* _WHAT YOU HAVE TO DO_:
The answer must be one number: how many lines below contain the word "frac".
-.-.-
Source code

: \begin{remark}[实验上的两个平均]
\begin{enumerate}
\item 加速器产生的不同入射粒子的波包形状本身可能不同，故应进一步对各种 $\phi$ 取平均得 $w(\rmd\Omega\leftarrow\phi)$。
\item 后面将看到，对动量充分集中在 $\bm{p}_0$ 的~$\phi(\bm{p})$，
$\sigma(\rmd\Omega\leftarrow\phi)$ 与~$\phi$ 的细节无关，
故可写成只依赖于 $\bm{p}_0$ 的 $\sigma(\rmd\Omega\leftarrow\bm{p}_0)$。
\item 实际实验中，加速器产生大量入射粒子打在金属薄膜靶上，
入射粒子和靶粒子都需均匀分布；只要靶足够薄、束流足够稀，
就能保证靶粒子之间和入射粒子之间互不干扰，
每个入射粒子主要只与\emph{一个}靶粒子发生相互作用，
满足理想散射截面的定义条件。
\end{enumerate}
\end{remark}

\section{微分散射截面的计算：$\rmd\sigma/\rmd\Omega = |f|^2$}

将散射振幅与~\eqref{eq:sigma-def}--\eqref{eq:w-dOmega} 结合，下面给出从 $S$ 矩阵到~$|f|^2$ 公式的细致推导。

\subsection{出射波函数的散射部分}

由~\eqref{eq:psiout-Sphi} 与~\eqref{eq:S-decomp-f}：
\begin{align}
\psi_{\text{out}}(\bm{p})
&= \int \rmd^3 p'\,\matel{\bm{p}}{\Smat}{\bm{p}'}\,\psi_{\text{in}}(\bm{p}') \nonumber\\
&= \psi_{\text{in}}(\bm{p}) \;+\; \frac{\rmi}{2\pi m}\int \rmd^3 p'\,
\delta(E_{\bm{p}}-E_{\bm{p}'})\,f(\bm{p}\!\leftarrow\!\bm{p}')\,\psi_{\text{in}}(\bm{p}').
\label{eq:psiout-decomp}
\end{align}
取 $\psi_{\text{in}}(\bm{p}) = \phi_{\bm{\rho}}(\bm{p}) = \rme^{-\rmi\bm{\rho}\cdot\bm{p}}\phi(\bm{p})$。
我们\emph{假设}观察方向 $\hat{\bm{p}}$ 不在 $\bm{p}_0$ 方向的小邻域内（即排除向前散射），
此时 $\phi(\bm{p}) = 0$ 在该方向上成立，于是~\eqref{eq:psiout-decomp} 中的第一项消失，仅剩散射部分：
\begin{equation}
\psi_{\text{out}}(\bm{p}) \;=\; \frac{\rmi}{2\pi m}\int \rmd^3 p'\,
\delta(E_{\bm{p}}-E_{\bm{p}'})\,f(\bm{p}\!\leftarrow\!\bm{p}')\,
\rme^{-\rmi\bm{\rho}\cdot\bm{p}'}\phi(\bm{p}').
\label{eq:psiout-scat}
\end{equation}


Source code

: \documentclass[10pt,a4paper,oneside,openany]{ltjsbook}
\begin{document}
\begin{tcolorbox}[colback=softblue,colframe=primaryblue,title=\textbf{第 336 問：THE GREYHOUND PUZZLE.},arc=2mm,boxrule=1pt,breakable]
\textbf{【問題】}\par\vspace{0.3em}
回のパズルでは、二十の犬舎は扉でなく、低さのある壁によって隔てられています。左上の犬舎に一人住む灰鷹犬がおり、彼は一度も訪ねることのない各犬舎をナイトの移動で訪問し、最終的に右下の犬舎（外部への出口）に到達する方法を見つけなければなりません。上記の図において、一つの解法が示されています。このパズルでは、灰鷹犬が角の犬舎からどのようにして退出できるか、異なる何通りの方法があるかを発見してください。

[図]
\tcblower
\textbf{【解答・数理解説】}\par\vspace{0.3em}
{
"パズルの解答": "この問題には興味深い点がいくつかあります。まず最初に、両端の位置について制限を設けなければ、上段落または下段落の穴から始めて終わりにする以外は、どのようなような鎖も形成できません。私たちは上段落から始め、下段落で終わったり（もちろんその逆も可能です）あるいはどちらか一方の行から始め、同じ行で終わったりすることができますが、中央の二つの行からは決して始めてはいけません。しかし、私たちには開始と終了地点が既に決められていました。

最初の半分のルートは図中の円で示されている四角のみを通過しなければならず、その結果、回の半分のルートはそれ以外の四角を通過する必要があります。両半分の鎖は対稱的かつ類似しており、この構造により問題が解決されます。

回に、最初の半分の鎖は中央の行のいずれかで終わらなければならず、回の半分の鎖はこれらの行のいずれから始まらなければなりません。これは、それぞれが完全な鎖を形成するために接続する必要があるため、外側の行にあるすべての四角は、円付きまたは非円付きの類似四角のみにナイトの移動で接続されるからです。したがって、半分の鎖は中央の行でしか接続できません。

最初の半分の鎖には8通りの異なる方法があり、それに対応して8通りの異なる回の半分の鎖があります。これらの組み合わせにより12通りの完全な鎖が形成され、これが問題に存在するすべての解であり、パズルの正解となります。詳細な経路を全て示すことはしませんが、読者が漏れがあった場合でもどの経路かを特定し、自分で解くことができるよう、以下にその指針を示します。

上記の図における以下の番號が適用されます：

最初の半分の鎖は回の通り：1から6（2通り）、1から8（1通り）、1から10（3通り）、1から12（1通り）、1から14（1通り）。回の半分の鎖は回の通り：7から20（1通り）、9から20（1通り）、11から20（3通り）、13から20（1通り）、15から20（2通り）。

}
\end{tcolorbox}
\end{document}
-.-.-
* _SOLUTION FOR THIS PROBLEM_:
2